Dwayne: 15 minutes is good
… - Quantization and dequantization (QDQ), a bag of multiple issues
Austin: someone from Google can present this
anssik: - Platform capability detection
… spec definition and prototype done!
… discuss impl experience, deferred rankRange feature
Austin: someone from Google side can talk to this, 5 min, TBD if needs discussion
anssik: ... - Future-proof device selection abstractions
… MikeW, can prepare a concrete proposal that'd work for WebKit for the group to discuss?
Mike: of course, can talk to this issue and provide a proposal, 5 minutes should be fine
Customer feedback & collaborations
anssik: 13:30-14:00 local - WebLLM and MLC
… Tianqi Chen to share with us the latest from the WebLLM, MLC, Apache TVM
… he was interested in WebNN-WebGPU interop progress, so good to share that with him
… - Transformers.js WebNN backend
JoshuaL: will attend virtually, will showcase Transformers.js WebNN demo, EP selection via ONNX Runtime, demo in the works with up-to-date visual models
… 10-15 mins user-centric demonstration, not too low-level on the details
… - ONNX Runtime Web & WebNN EP
JoshuaL: can ask Gunther if he could present on this topic
… 10-15 mins
anssik: - Google Chrome Feedback revisited #453
<gb> Issue 453 Google Chrome Feedback on WebNN: aiming for broad device coverage and maintainability (by vsekhar) [process] [opset] [use case]
Austin: a lot of the points in this are overlapping with other issues, so we will check if we should keep this on the agenda
… do not need a lot of time regardless
Interop and cross-group coordination
Austin: - Interop issues across different backends
… Ningxin, how much time to allocate for this?
<ningxin> https://
ningxin: I want to work through issues labeled with "interop", some are covered in "device selection", ConstantOperand also has a dedicated issue
… int64 is one interesting issue with MikeW feedback
… zero-sized dimensions
… want to triage all "interop" issue for discussion
anssik: -Core operator #573
<gb> Issue 573 Core operator set (by philloooo) [question] [opset]

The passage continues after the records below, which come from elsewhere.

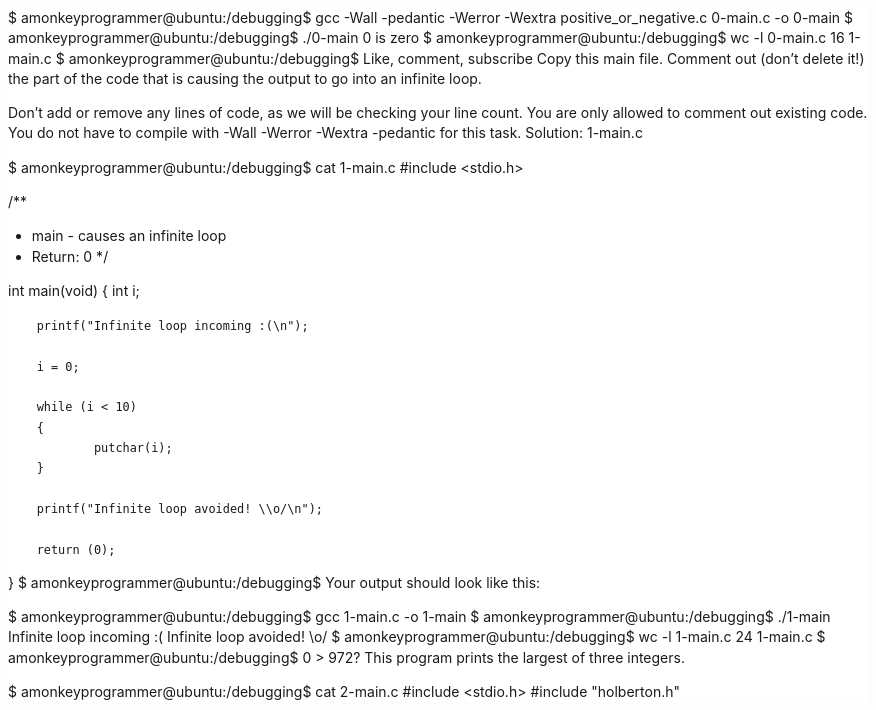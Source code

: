 $ amonkeyprogrammer@ubuntu:/debugging$ gcc -Wall -pedantic -Werror -Wextra positive_or_negative.c 0-main.c -o 0-main
$ amonkeyprogrammer@ubuntu:/debugging$ ./0-main
0 is zero
$ amonkeyprogrammer@ubuntu:/debugging$ wc -l 0-main.c
16 1-main.c
$ amonkeyprogrammer@ubuntu:/debugging$ 
Like, comment, subscribe
Copy this main file. Comment out (don’t delete it!) the part of the code that is causing the output to go into an infinite loop.

Don’t add or remove any lines of code, as we will be checking your line count. You are only allowed to comment out existing code.
You do not have to compile with -Wall -Werror -Wextra -pedantic for this task.
Solution: 1-main.c

$ amonkeyprogrammer@ubuntu:/debugging$ cat 1-main.c
#include <stdio.h>

/**
* main - causes an infinite loop
* Return: 0
*/

int main(void)
{
        int i;

        printf("Infinite loop incoming :(\n");

        i = 0;

        while (i < 10)
        {
                putchar(i);
        }

        printf("Infinite loop avoided! \\o/\n");

        return (0);
}
$ amonkeyprogrammer@ubuntu:/debugging$
Your output should look like this:

$ amonkeyprogrammer@ubuntu:/debugging$ gcc 1-main.c -o 1-main
$ amonkeyprogrammer@ubuntu:/debugging$ ./1-main
Infinite loop incoming :(
Infinite loop avoided! \o/
$ amonkeyprogrammer@ubuntu:/debugging$ wc -l 1-main.c
24 1-main.c
$ amonkeyprogrammer@ubuntu:/debugging$
0 > 972?
This program prints the largest of three integers.

$ amonkeyprogrammer@ubuntu:/debugging$ cat 2-main.c
#include <stdio.h>
#include "holberton.h"

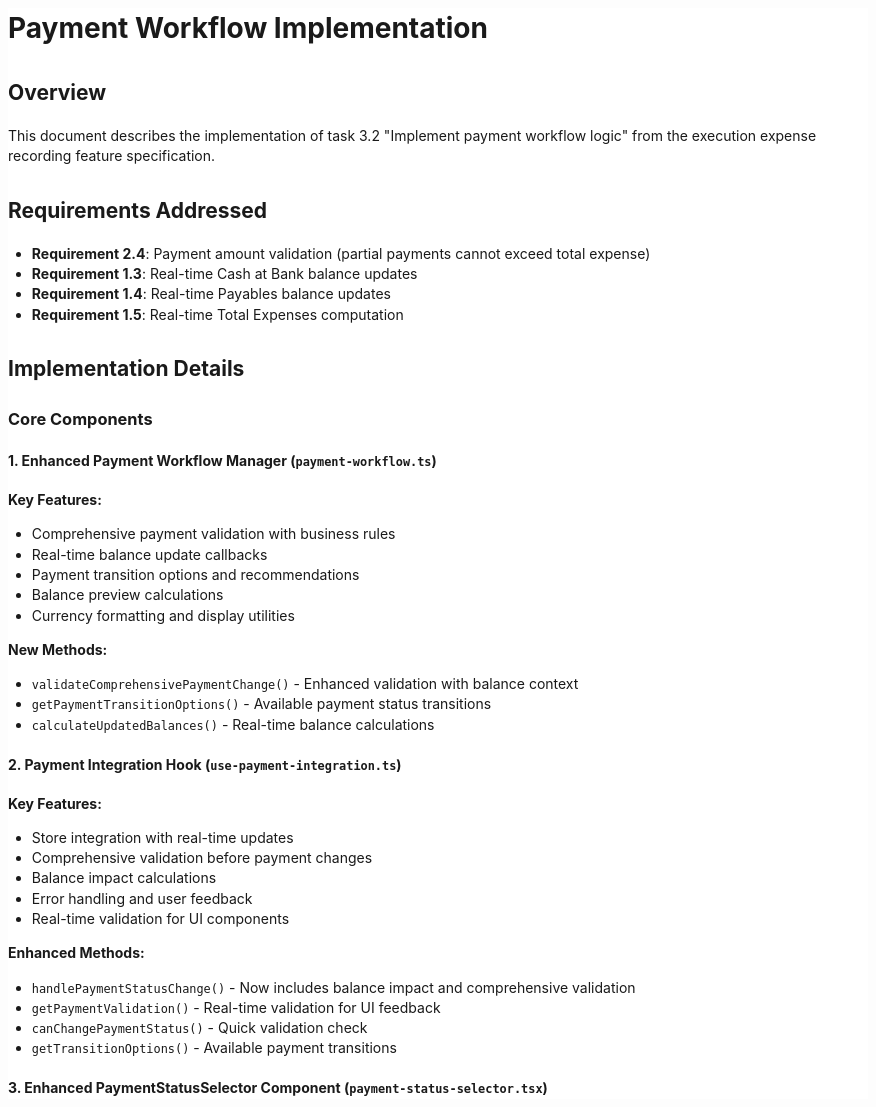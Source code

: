 # Payment Workflow Implementation

## Overview

This document describes the implementation of task 3.2 "Implement payment workflow logic" from the execution expense recording feature specification.

## Requirements Addressed

- **Requirement 2.4**: Payment amount validation (partial payments cannot exceed total expense)
- **Requirement 1.3**: Real-time Cash at Bank balance updates
- **Requirement 1.4**: Real-time Payables balance updates  
- **Requirement 1.5**: Real-time Total Expenses computation

## Implementation Details

### Core Components

#### 1. Enhanced Payment Workflow Manager (`payment-workflow.ts`)

**Key Features:**
- Comprehensive payment validation with business rules
- Real-time balance update callbacks
- Payment transition options and recommendations
- Balance preview calculations
- Currency formatting and display utilities

**New Methods:**
- `validateComprehensivePaymentChange()` - Enhanced validation with balance context
- `getPaymentTransitionOptions()` - Available payment status transitions
- `calculateUpdatedBalances()` - Real-time balance calculations

#### 2. Payment Integration Hook (`use-payment-integration.ts`)

**Key Features:**
- Store integration with real-time updates
- Comprehensive validation before payment changes
- Balance impact calculations
- Error handling and user feedback
- Real-time validation for UI components

**Enhanced Methods:**
- `handlePaymentStatusChange()` - Now includes balance impact and comprehensive validation
- `getPaymentValidation()` - Real-time validation for UI feedback
- `canChangePaymentStatus()` - Quick validation check
- `getTransitionOptions()` - Available payment transitions

#### 3. Enhanced PaymentStatusSelector Component (`payment-status-selector.tsx`)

Austin: related to custom op incubation, we can merge this with custom op
ningxin: we may reveal other options in incubation section, core op set is a good foundation
Austin: we can have a few minutes for this
anssik: -MLTensor #754
<gb> Pull Request 754 Add MLTensor explainer (by a-sully) [webgpu interop]
anssik: Austin, possibly Corentin from WebGPU joining
… - MLConstantOperand #668
<gb> Issue 668 Do we need an `MLConstantOperand`? (by a-sully) [question] [interop]
Implementation plans and trials
anssik: Next step for implementations, Origin Trial or equivalent and align with framework developer feedback
ningxin: we're at CR "call for implementations", use this as an opportunity to get signals from implementers
Advancement on the W3C Rec Track
anssik: - Wide review status, close on TAG review feedback
… - W3C “living standards” expectations and plan with Dom
Dom: personally would suggest to not go to living CR model
Incubation
anssik: - Custom ops
… Ningxin, 20 mins
… - Built-in APIs for translation and prompting
… Domenic, ~20 mins
… - Model management
… Michael McCool, ~10-15 mins
McCool: will have an additional breakout session
Wrap up & Dinner
anssik: our F2F group is quite big so we're not able to book one restaurant
<dom> AI-related TPAC breakouts
anssik: one option would be to go to Anaheim Packing District 2.5 miles from the meeting venue
… "There are several ways to enjoy the culinary artistry from our small businesses, including takeout, delivery, indoor dining and outdoor dining."
… a wide range of options so could split by food preference
… if some Anaheim local foodie has recommendations, please share!
Device selection abstractions
anssik: We agreed to evolve MLContextOptions and other API controls for device selection informed by further implementation experience and new use cases from the wider web community.
… I wanted to discuss how frameworks and backends approach configuring inference sessions, understand framework-level use cases and requirements. Distill learnings to help evolve MLContextOptions.
… ONNX Runtime Web does provide some knobs, which vary by backend
anssik: for example:
… executionMode?: "sequential" | "parallel" - Controls whether multiple operators in the graph across nodes run sequentially or in parallel
… graphOptimizationLevel?: "basic" | "all" | "disabled" | "extended" - graph-level transformations, ranging from small graph simplifications and node eliminations to more complex node fusions and layout optimizations
… there's also WebNN EP Options
anssik: WebNNExecutionProviderOption: WebNNOptionsWithoutMLContext | WebNNOptionsWithMLContext | WebNNOptionsWebGpu
… interface WebNNOptionsWithMLContext extends MLContextOptions with numThreads
… I wanted to understand whether all these knobs are purely ONNX implementation details or whether some of these could be WebNN MLContextOptions hints.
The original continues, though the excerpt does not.